5者のコラム 「役者」Vol.29

犯罪に対するクールな認識

 浜井浩一編著「家族内殺人」(洋泉社新書y)に次の記載があります。「犯罪や環境問題に限らず、最近のマスコミ報道の作り出す社会問題にはかなり脚色されたものが多い。これは視聴率競争の中で、ニュース報道が劇場化し、脚色されているためである。その結果、専門家ですら、報道を通してだけではその社会問題の本質を見極めることが困難になりつつある。筆者の専門である犯罪学や刑事政策の分野ではマスコミ報道のほとんどは視聴者の不安を共有し共感を得ようとしたり、問題を深刻に見せようとしたりして事実をかなり脚色する傾向が強い。最近のワイドショーで、キャスターといわれている人たちによって共通して使われている言葉に「許せない」や「信じられない」といった言葉がある。危機感をあおったうえで不安を共有し怒りを表出することで視聴者の共感を得る手法である」。(7頁)上記著作の執筆者陣は刑務所・少年鑑別所・保護観察所といった非行や犯罪を専門的に扱う機関の職員の方々です。各人の論考に共通しているのは家族内殺人を「事実」として(世間的・マスコミ的な先入観を排除して)淡々と認識し考察していく姿勢です。

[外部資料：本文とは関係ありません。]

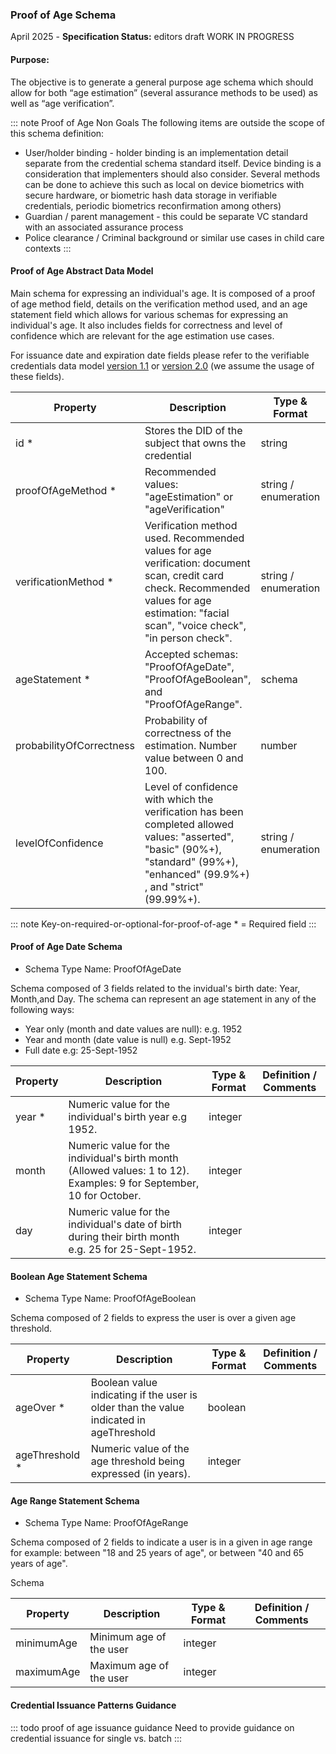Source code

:### Proof of Age Schema

April 2025 - **Specification Status:** editors draft WORK IN PROGRESS

#### Purpose: 
The objective is to generate a general purpose age schema which should allow for both “age estimation” (several assurance methods to be used) as well as “age verification”.

::: note Proof of Age Non Goals
  The following items are outside the scope of this schema definition:

  - User/holder binding - holder binding is an implementation detail separate from the credential schema standard itself. Device binding is a consideration that implementers should also consider. Several methods can be done to achieve this such as local on device biometrics with secure hardware, or biometric hash data storage in verifiable credentials, periodic biometrics reconfirmation among others)
  - Guardian / parent management - this could be separate VC standard with an associated assurance process
  - Police clearance / Criminal background or similar use cases in child care contexts
:::

#### Proof of Age Abstract Data Model

Main schema for expressing an individual's age. It is composed of a proof of age method field, details on the verification method used, and an age statement field which allows for various schemas for expressing an individual's age. It also includes fields for correctness and level of confidence which are relevant for the age estimation use cases.

For issuance date and expiration date fields please refer to the verifiable credentials data model [version 1.1](https://www.w3.org/TR/vc-data-model/) or [version 2.0](https://www.w3.org/TR/vc-data-model-2.0/) (we assume the usage of these fields).

| Property              | Description                                                                                                                                                                    | Type & Format        | Definition / Comments                                        |
|-----------------------|--------------------------------------------------------------------------------------------------------------------------------------------------------------------------------|----------------------|--------------------------------------------------------------|
| id  \*                | Stores the DID of the subject that owns the credential                                                                                                                         | string               | Definition: https://www.w3.org/TR/vc-data-model/#identifiers |
| proofOfAgeMethod \*             | Recommended values: "ageEstimation" or "ageVerification"                                                                                                                        | string / enumeration |                                                              |
| verificationMethod \* | Verification method used. Recommended values for age verification: document scan, credit card check. Recommended values for age estimation: "facial scan", "voice check", "in person check". | string / enumeration |                                                              |
| ageStatement \*   | Accepted schemas: "ProofOfAgeDate", "ProofOfAgeBoolean", and "ProofOfAgeRange".                                                                                          | schema |   This could be implemented using the "anyOf" keyword when using json schemas.               |
| probabilityOfCorrectness | Probability of correctness of the estimation. Number value between 0 and 100.                                                                                                                                                                        | number               |                                                              |
| levelOfConfidence        | Level of confidence with which the verification has been completed allowed values: "asserted", "basic" (90%+), "standard" (99%+), "enhanced" (99.9%+) , and "strict" (99.99%+).  | string / enumeration   |   Refer to  [IS0/IEC 27566 – Age assurance systems](https://www.iso.org/standard/88143.html) - for more details.                    |


::: note Key-on-required-or-optional-for-proof-of-age
  \* = Required field
:::

#### Proof of Age Date Schema

- Schema Type Name: ProofOfAgeDate

Schema composed of 3 fields related to the invidual's birth date: Year, Month,and Day. The schema can represent an age statement in any of the following ways:

- Year only (month and date values are null): e.g. 1952
- Year and month (date value is null) e.g. Sept-1952
- Full date e.g: 25-Sept-1952


| Property  | Description                                                         | Type & Format | Definition / Comments |
|-----------|---------------------------------------------------------------------|---------------|-----------------------|
| year \* | Numeric value for the individual's birth year e.g 1952. | integer       |                       |
| month | Numeric value for the individual's birth month (Allowed values: 1 to 12). Examples: 9 for September, 10 for October. | integer       |                       |
| day | Numeric value for the individual's date of birth during their birth month e.g. 25 for 25-Sept-1952. | integer       |                       |

#### Boolean Age Statement Schema

- Schema Type Name: ProofOfAgeBoolean

Schema composed of 2 fields to express the user is over a given age threshold.

| Property  | Description                                                         | Type & Format | Definition / Comments |
|-----------------|---------------------------------------------------------------------|---------------|-----------------------|
| ageOver \*      | Boolean value indicating if the user is older than the value indicated in ageThreshold | boolean       |                       |
| ageThreshold \* | Numeric value of the age threshold being expressed (in years). | integer       |                       |

#### Age Range Statement Schema

- Schema Type Name: ProofOfAgeRange

Schema composed of 2 fields to indicate a user is in a given in age range for example: between "18 and 25 years of age", or between "40 and 65 years of age".

Schema 

| Property                 | Description                                                                                                                                                                                                                                                                       | Type & Format        | Definition / Comments                  |
|--------------------------|-----------------------------------------------------------------------------------------------------------------------------------------------------------------------------------------------------------------------------------------------------------------------------------|----------------------|--------------------------------------------------------------|
| minimumAge               | Minimum age of the user                                                                                                                                                                                                                    | integer              |                                                              |
| maximumAge               | Maximum age of the user                                                                                                                                                                                                                    | integer              |                                                              |



#### Credential Issuance Patterns Guidance

::: todo proof of age issuance guidance
  Need to provide guidance on credential issuance for single vs. batch
:::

 「家族内殺人は昔からあるし、増えているわけでもない。むしろ統計的には昭和30年代よりも減少している。日本の伝統ということで言えば、家族内殺人は日本の殺人の常に4割を占める伝統的な殺人であり、今に始まったことではない。(中略) 幸福な家庭はどこも同じだけれど不幸な家庭はそれぞれに不幸であるとトルストイが書いているように、家族内殺人は、家族という濃厚な関係があって逃げ場を失った感情が渦巻いて起こるものなのであり、他人がその動機を理解できないのは当たり前なのかもしれない。」(11頁)裁判員制度が始まる中で、こういったクールな認識の意義がどこまで市民の方々に判ってもらえるのか?私には予想がつきません。私が裁判員裁判の弁護を行うことは無いと思いますが、その全体的動向には注意を向け続けていきたいと思っています。